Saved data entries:
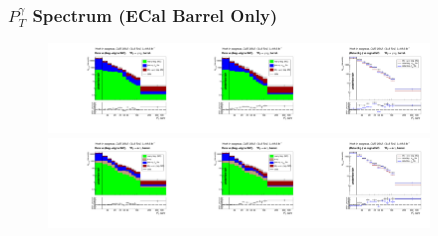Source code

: \begin{frame}\frametitle{\footnotesize{$P_T^{\gamma}$ Spectrum (ECal Barrel Only)}}
   \begin{figure}[htb]
    \begin{center}
       \includegraphics[width=0.30\textwidth]{../figs/figs_v11/MUON_WGamma/PrepareYields/c_DATAvsBkgPlusSigMCc_MUON_WGamma_TEMPL_CHISO_UNblind__Barrel__phoEt.pdf}\includegraphics[width=0.30\textwidth]{../figs/figs_v11/MUON_WGamma/PrepareYields/c_DATAvsBkgPlusSigMCc_MUON_WGamma_TEMPL_SIHIH_UNblind__Barrel__phoEt.pdf}\includegraphics[width=0.30\textwidth]{../figs/figs_v11/MUON_WGamma/PrepareYields/c_BkgSubtrDATAvsSIGMC_c_MUON_WGamma__UNblind__Barrel__phoEt.pdf}\\
       \includegraphics[width=0.30\textwidth]{../figs/figs_v11/ELECTRON_WGamma/PrepareYields/c_DATAvsBkgPlusSigMCc_ELECTRON_WGamma_TEMPL_CHISO_UNblind__Barrel__phoEt.pdf}\includegraphics[width=0.30\textwidth]{../figs/figs_v11/ELECTRON_WGamma/PrepareYields/c_DATAvsBkgPlusSigMCc_ELECTRON_WGamma_TEMPL_SIHIH_UNblind__Barrel__phoEt.pdf}\includegraphics[width=0.30\textwidth]{../figs/figs_v11/ELECTRON_WGamma/PrepareYields/c_BkgSubtrDATAvsSIGMC_c_ELECTRON_WGamma__UNblind__Barrel__phoEt.pdf}\\

\end{center}
\end{figure}
\end{frame}
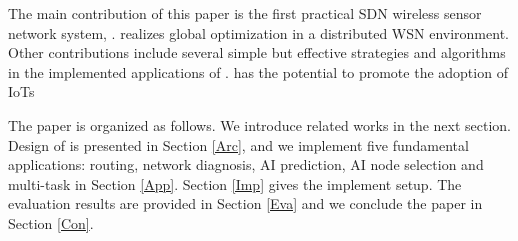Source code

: The main contribution of this paper is the first 
practical SDN wireless sensor network system, {\sdn}. 
{\sdn} realizes global optimization in a distributed WSN environment.
Other contributions include several simple but effective strategies and algorithms 
in the implemented applications of {\sdn}. {\sdn} has the potential to promote the adoption of IoTs



The paper is organized as follows. We introduce related works in the next section. 
Design of {\sdn} is presented in Section \ref{Arc}, 
and we implement five fundamental applications: routing, network diagnosis, 
AI prediction, AI node selection and multi-task in Section \ref{App}. 
Section \ref{Imp} gives the implement setup.
The evaluation results are provided in Section \ref{Eva} 
and we conclude the paper in Section \ref{Con}.

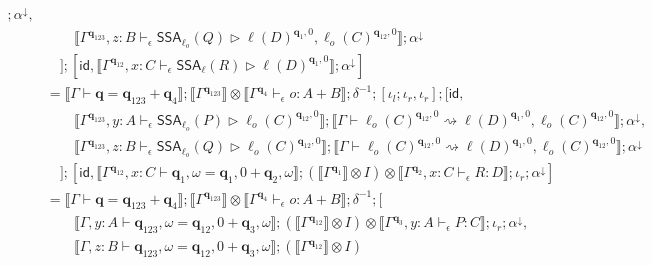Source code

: \documentclass[acmsmall,screen,review]{acmart}
\newcommand{\mb}[1]{\ensuremath{\mathbf{#1}}}
\newcommand{\ms}[1]{\ensuremath{\mathsf{#1}}}
\newcommand{\qsp}[4]{#1 \vdash #2 = #3 + #4}
\newcommand{\lwk}[3]{#1 \vdash #2 \rightsquigarrow #3}
\newcommand{\hasty}[4]{#1 \vdash_{#2} #3: {#4}}
\newcommand{\haslb}[4]{#1 \vdash_{#2} #3 \rhd #4}
\newcommand{\tossa}[2]{\ms{SSA}_{#1}(#2)}
\newcommand{\dnt}[1]{\llbracket{#1}\rrbracket}
\begin{document}
\begin{itemize}
\begin{align*}
{        } ; \alpha^\downarrow, \\ & \qquad
        \dnt{
          \haslb{\Gamma^{\mb{q}_{123}}, z : B}{\epsilon}{\tossa{\ell_o}{Q}}
                {\ell(D)^{\mb{q}_1, 0}, \ell_o(C)^{\mb{q}_{12}, 0}} 
        } ; \alpha^\downarrow
      \\ & \quad
      ];[
        \ms{id}, 
        \dnt{\haslb{\Gamma^{\mb{q}_{12}}, x : C}{\epsilon}{\tossa{\ell}{R}}
              {\ell(D)^{\mb{q}_1, 0}}} ; \alpha^\downarrow
      ] \\
    & = \dnt{\qsp{\Gamma}{\mb{q}}{\mb{q}_{123}}{\mb{q}_4}} 
      ; \dnt{\Gamma^{\mb{q}_{123}}} \otimes \dnt{\hasty{\Gamma^{\mb{q}_4}}{\epsilon}{o}{A + B}}
      ; \delta^{-1} ; [
        \iota_l ; \iota_r,
        \iota_r
      ];[
        \ms{id}, \\ & \qquad
          \dnt{
            \haslb{\Gamma^{\mb{q}_{123}}, y : A}{\epsilon}{\tossa{\ell_o}{P}}
                  {\ell_o(C)^{\mb{q}_{12}, 0}}
          } 
          ; \dnt{\lwk{\Gamma}
              {\ell_o(C)^{\mb{q}_{12}, 0}}{\ell(D)^{\mb{q}_1, 0}, \ell_o(C)^{\mb{q}_{12}, 0}}}
          ; \alpha^\downarrow, \\ & \qquad
          \dnt{
            \haslb{\Gamma^{\mb{q}_{123}}, z : B}{\epsilon}{\tossa{\ell_o}{Q}}
                  {\ell_o(C)^{\mb{q}_{12}, 0}} 
          }
          ; \dnt{\lwk{\Gamma}
              {\ell_o(C)^{\mb{q}_{12}, 0}}{\ell(D)^{\mb{q}_1, 0}, \ell_o(C)^{\mb{q}_{12}, 0}}}
          ; \alpha^\downarrow
      \\ & \quad
      ];[
        \ms{id}, 
        \dnt{\qsp{\Gamma^{\mb{q}_{12}}, x : C}{\mb{q}_1, \omega}{\mb{q}_1, 0}{\mb{q}_2, \omega}}
            ; (\dnt{\Gamma^{\mb{q}_1}} \otimes I) 
              \otimes \dnt{\hasty{\Gamma^{\mb{q}_2}, x : C}{\epsilon}{R}{D}}
            ; \iota_r
            ; \alpha^\downarrow
      ] \\
    & = \dnt{\qsp{\Gamma}{\mb{q}}{\mb{q}_{123}}{\mb{q}_4}} 
      ; \dnt{\Gamma^{\mb{q}_{123}}} \otimes \dnt{\hasty{\Gamma^{\mb{q}_4}}{\epsilon}{o}{A + B}}
      ; \delta^{-1} ;[ \\ & \qquad
          \dnt{\qsp{\Gamma, y : A}{\mb{q}_{123}, \omega}{\mb{q}_{12}, 0}{\mb{q}_3, \omega}}
          ; (\dnt{\Gamma^{\mb{q}_{12}}} \otimes I) 
              \otimes \dnt{\hasty{\Gamma^{\mb{q}_3}, y : A}{\epsilon}{P}{C}}
          ; \iota_r
          ; \alpha^\downarrow, \\ & \qquad
          \dnt{\qsp{\Gamma, z : B}{\mb{q}_{123}, \omega}{\mb{q}_{12}, 0}{\mb{q}_3, \omega}}
          ; (\dnt{\Gamma^{\mb{q}_{12}}} \otimes I) 

\end{align*}
\end{itemize}
\end{document}
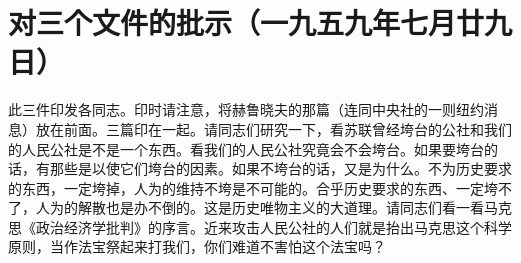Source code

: \section[对三个文件的批示（一九五九年七月廿九日）]{对三个文件的批示（一九五九年七月廿九日）}


此三件印发各同志。印时请注意，将赫鲁晓夫的那篇（连同中央社的一则纽约消息）放在前面。三篇印在一起。请同志们研究一下，看苏联曾经垮台的公社和我们的人民公社是不是一个东西。看我们的人民公社究竟会不会垮台。如果要垮台的话，有那些是以使它们垮台的因素。如果不垮台的话，又是为什么。不为历史要求的东西，一定垮掉，人为的维持不垮是不可能的。合乎历史要求的东西、一定垮不了，人为的解散也是办不倒的。这是历史唯物主义的大道理。请同志们看一看马克思《政治经济学批判》的序言。近来攻击人民公社的人们就是抬出马克思这个科学原则，当作法宝祭起来打我们，你们难道不害怕这个法宝吗？


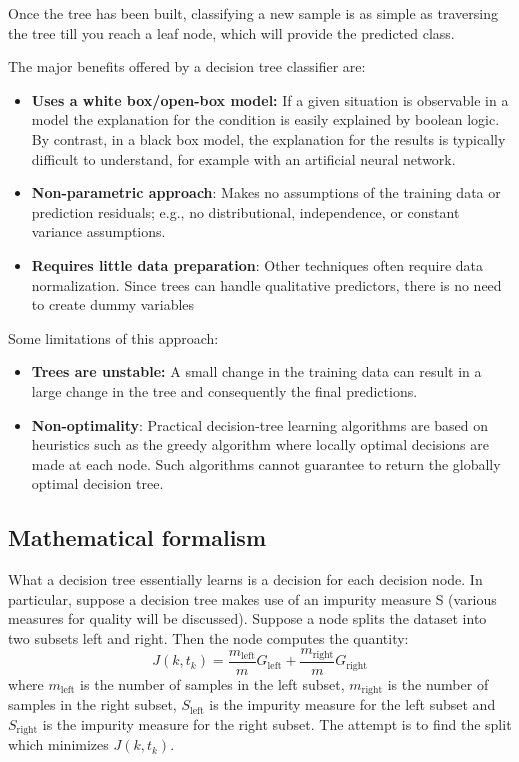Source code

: \documentclass[conference]{IEEEtran}
\begin{document}
Once the tree has been built, classifying a new sample is as simple as traversing the tree till you reach a leaf node, which will provide the predicted class. 

The major benefits offered by a decision tree classifier are:
\begin{itemize}
    \item \textbf{Uses a white box/open-box model:} If a given situation is observable in a model the explanation for the condition is easily explained by boolean logic. By contrast, in a black box model, the explanation for the results is typically difficult to understand, for example with an artificial neural network.
    \item \textbf{Non-parametric approach}: Makes no assumptions of the training data or prediction residuals; e.g., no distributional, independence, or constant variance assumptions.
    \item \textbf{Requires little data preparation}: Other techniques often require data normalization. Since trees can handle qualitative predictors, there is no need to create dummy variables
\end{itemize}

Some limitations of this approach:
\begin{itemize}
    \item \textbf{Trees are unstable:} A small change in the training data can result in a large change in the tree and consequently the final predictions.
    \item \textbf{Non-optimality}: Practical decision-tree learning algorithms are based on heuristics such as the greedy algorithm where locally optimal decisions are made at each node. Such algorithms cannot guarantee to return the globally optimal decision tree.
\end{itemize}

\subsection{Mathematical formalism}

What a decision tree essentially learns is a decision for each decision node. In particular, suppose a decision tree makes use of an impurity measure S (various measures for quality will be discussed). Suppose a node splits the dataset into two subsets left and right. Then the node computes the quantity:
$$ J(k, t_k) = \frac{m_\textrm{left}}{m}G_\textrm{left} + \frac{m_\textrm{right}}{m}G_\textrm{right} $$ where $m_\textrm{left}$ is the number of samples in the left subset, $m_\textrm{right}$ is the number of samples in the right subset, $S_\textrm{left}$ is the impurity measure for the left subset and $S_\textrm{right}$ is the impurity measure for the right subset. The attempt is to find the split which minimizes $J(k, t_k)$.
\end{document}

REQUIREMENT
In the entries above, some lines hold the string "omega". Copy each of them.

WRITTEN SOLUTION
        \dnt{\qsp{\Gamma^{\mb{q}_{12}}, x : C}{\mb{q}_1, \omega}{\mb{q}_1, 0}{\mb{q}_2, \omega}}
          \dnt{\qsp{\Gamma, y : A}{\mb{q}_{123}, \omega}{\mb{q}_{12}, 0}{\mb{q}_3, \omega}}
          \dnt{\qsp{\Gamma, z : B}{\mb{q}_{123}, \omega}{\mb{q}_{12}, 0}{\mb{q}_3, \omega}}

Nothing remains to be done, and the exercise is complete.